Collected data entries
_ _ _ _

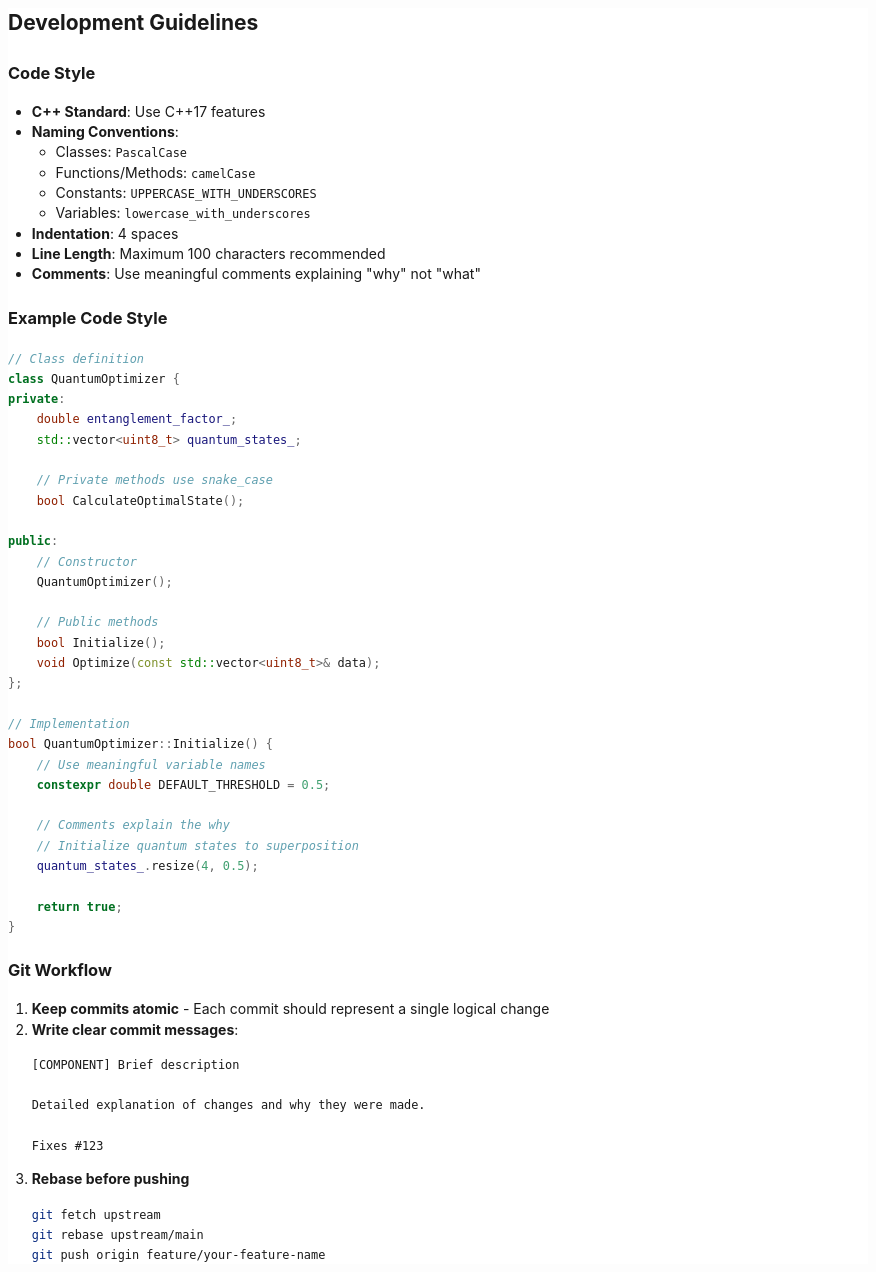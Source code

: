 ## Development Guidelines

### Code Style

- **C++ Standard**: Use C++17 features
- **Naming Conventions**:
  - Classes: `PascalCase`
  - Functions/Methods: `camelCase`
  - Constants: `UPPERCASE_WITH_UNDERSCORES`
  - Variables: `lowercase_with_underscores`
- **Indentation**: 4 spaces
- **Line Length**: Maximum 100 characters recommended
- **Comments**: Use meaningful comments explaining "why" not "what"

### Example Code Style

```cpp
// Class definition
class QuantumOptimizer {
private:
    double entanglement_factor_;
    std::vector<uint8_t> quantum_states_;
    
    // Private methods use snake_case
    bool CalculateOptimalState();
    
public:
    // Constructor
    QuantumOptimizer();
    
    // Public methods
    bool Initialize();
    void Optimize(const std::vector<uint8_t>& data);
};

// Implementation
bool QuantumOptimizer::Initialize() {
    // Use meaningful variable names
    constexpr double DEFAULT_THRESHOLD = 0.5;
    
    // Comments explain the why
    // Initialize quantum states to superposition
    quantum_states_.resize(4, 0.5);
    
    return true;
}
```

### Git Workflow

1. **Keep commits atomic** - Each commit should represent a single logical change
2. **Write clear commit messages**:
   ```
   [COMPONENT] Brief description
   
   Detailed explanation of changes and why they were made.
   
   Fixes #123
   ```
3. **Rebase before pushing**
   ```bash
   git fetch upstream
   git rebase upstream/main
   git push origin feature/your-feature-name
   ```
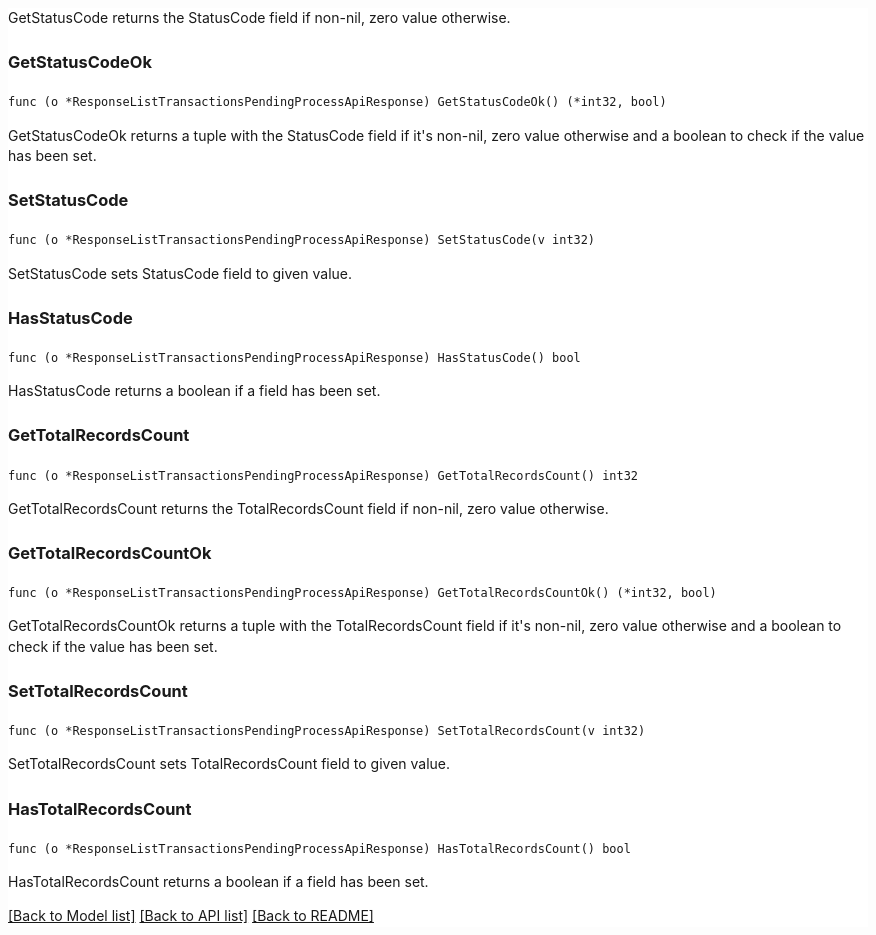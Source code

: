 GetStatusCode returns the StatusCode field if non-nil, zero value otherwise.

### GetStatusCodeOk

`func (o *ResponseListTransactionsPendingProcessApiResponse) GetStatusCodeOk() (*int32, bool)`

GetStatusCodeOk returns a tuple with the StatusCode field if it's non-nil, zero value otherwise
and a boolean to check if the value has been set.

### SetStatusCode

`func (o *ResponseListTransactionsPendingProcessApiResponse) SetStatusCode(v int32)`

SetStatusCode sets StatusCode field to given value.

### HasStatusCode

`func (o *ResponseListTransactionsPendingProcessApiResponse) HasStatusCode() bool`

HasStatusCode returns a boolean if a field has been set.

### GetTotalRecordsCount

`func (o *ResponseListTransactionsPendingProcessApiResponse) GetTotalRecordsCount() int32`

GetTotalRecordsCount returns the TotalRecordsCount field if non-nil, zero value otherwise.

### GetTotalRecordsCountOk

`func (o *ResponseListTransactionsPendingProcessApiResponse) GetTotalRecordsCountOk() (*int32, bool)`

GetTotalRecordsCountOk returns a tuple with the TotalRecordsCount field if it's non-nil, zero value otherwise
and a boolean to check if the value has been set.

### SetTotalRecordsCount

`func (o *ResponseListTransactionsPendingProcessApiResponse) SetTotalRecordsCount(v int32)`

SetTotalRecordsCount sets TotalRecordsCount field to given value.

### HasTotalRecordsCount

`func (o *ResponseListTransactionsPendingProcessApiResponse) HasTotalRecordsCount() bool`

HasTotalRecordsCount returns a boolean if a field has been set.


[[Back to Model list]](../README.md#documentation-for-models) [[Back to API list]](../README.md#documentation-for-api-endpoints) [[Back to README]](../README.md)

_ _ _ _

> **Requirement**
Could you retype every line above exactly as it appears, skipping the pictures?

> **The answer**
Source code

: ## Development Guidelines

### Code Style

- **C++ Standard**: Use C++17 features
- **Naming Conventions**:
  - Classes: `PascalCase`
  - Functions/Methods: `camelCase`
  - Constants: `UPPERCASE_WITH_UNDERSCORES`
  - Variables: `lowercase_with_underscores`
- **Indentation**: 4 spaces
- **Line Length**: Maximum 100 characters recommended
- **Comments**: Use meaningful comments explaining "why" not "what"

### Example Code Style

```cpp
// Class definition
class QuantumOptimizer {
private:
    double entanglement_factor_;
    std::vector<uint8_t> quantum_states_;
    
    // Private methods use snake_case
    bool CalculateOptimalState();
    
public:
    // Constructor
    QuantumOptimizer();
    
    // Public methods
    bool Initialize();
    void Optimize(const std::vector<uint8_t>& data);
};

// Implementation
bool QuantumOptimizer::Initialize() {
    // Use meaningful variable names
    constexpr double DEFAULT_THRESHOLD = 0.5;
    
    // Comments explain the why
    // Initialize quantum states to superposition
    quantum_states_.resize(4, 0.5);
    
    return true;
}
```

### Git Workflow

1. **Keep commits atomic** - Each commit should represent a single logical change
2. **Write clear commit messages**:
   ```
   [COMPONENT] Brief description
   
   Detailed explanation of changes and why they were made.
   
   Fixes #123
   ```
3. **Rebase before pushing**
   ```bash
   git fetch upstream
   git rebase upstream/main
   git push origin feature/your-feature-name
   ```
Source code

: GetStatusCode returns the StatusCode field if non-nil, zero value otherwise.

### GetStatusCodeOk

`func (o *ResponseListTransactionsPendingProcessApiResponse) GetStatusCodeOk() (*int32, bool)`

GetStatusCodeOk returns a tuple with the StatusCode field if it's non-nil, zero value otherwise
and a boolean to check if the value has been set.

### SetStatusCode

`func (o *ResponseListTransactionsPendingProcessApiResponse) SetStatusCode(v int32)`

SetStatusCode sets StatusCode field to given value.

### HasStatusCode

`func (o *ResponseListTransactionsPendingProcessApiResponse) HasStatusCode() bool`

HasStatusCode returns a boolean if a field has been set.

### GetTotalRecordsCount

`func (o *ResponseListTransactionsPendingProcessApiResponse) GetTotalRecordsCount() int32`

GetTotalRecordsCount returns the TotalRecordsCount field if non-nil, zero value otherwise.

### GetTotalRecordsCountOk

`func (o *ResponseListTransactionsPendingProcessApiResponse) GetTotalRecordsCountOk() (*int32, bool)`

GetTotalRecordsCountOk returns a tuple with the TotalRecordsCount field if it's non-nil, zero value otherwise
and a boolean to check if the value has been set.

### SetTotalRecordsCount

`func (o *ResponseListTransactionsPendingProcessApiResponse) SetTotalRecordsCount(v int32)`

SetTotalRecordsCount sets TotalRecordsCount field to given value.

### HasTotalRecordsCount

`func (o *ResponseListTransactionsPendingProcessApiResponse) HasTotalRecordsCount() bool`

HasTotalRecordsCount returns a boolean if a field has been set.


[[Back to Model list]](../README.md#documentation-for-models) [[Back to API list]](../README.md#documentation-for-api-endpoints) [[Back to README]](../README.md)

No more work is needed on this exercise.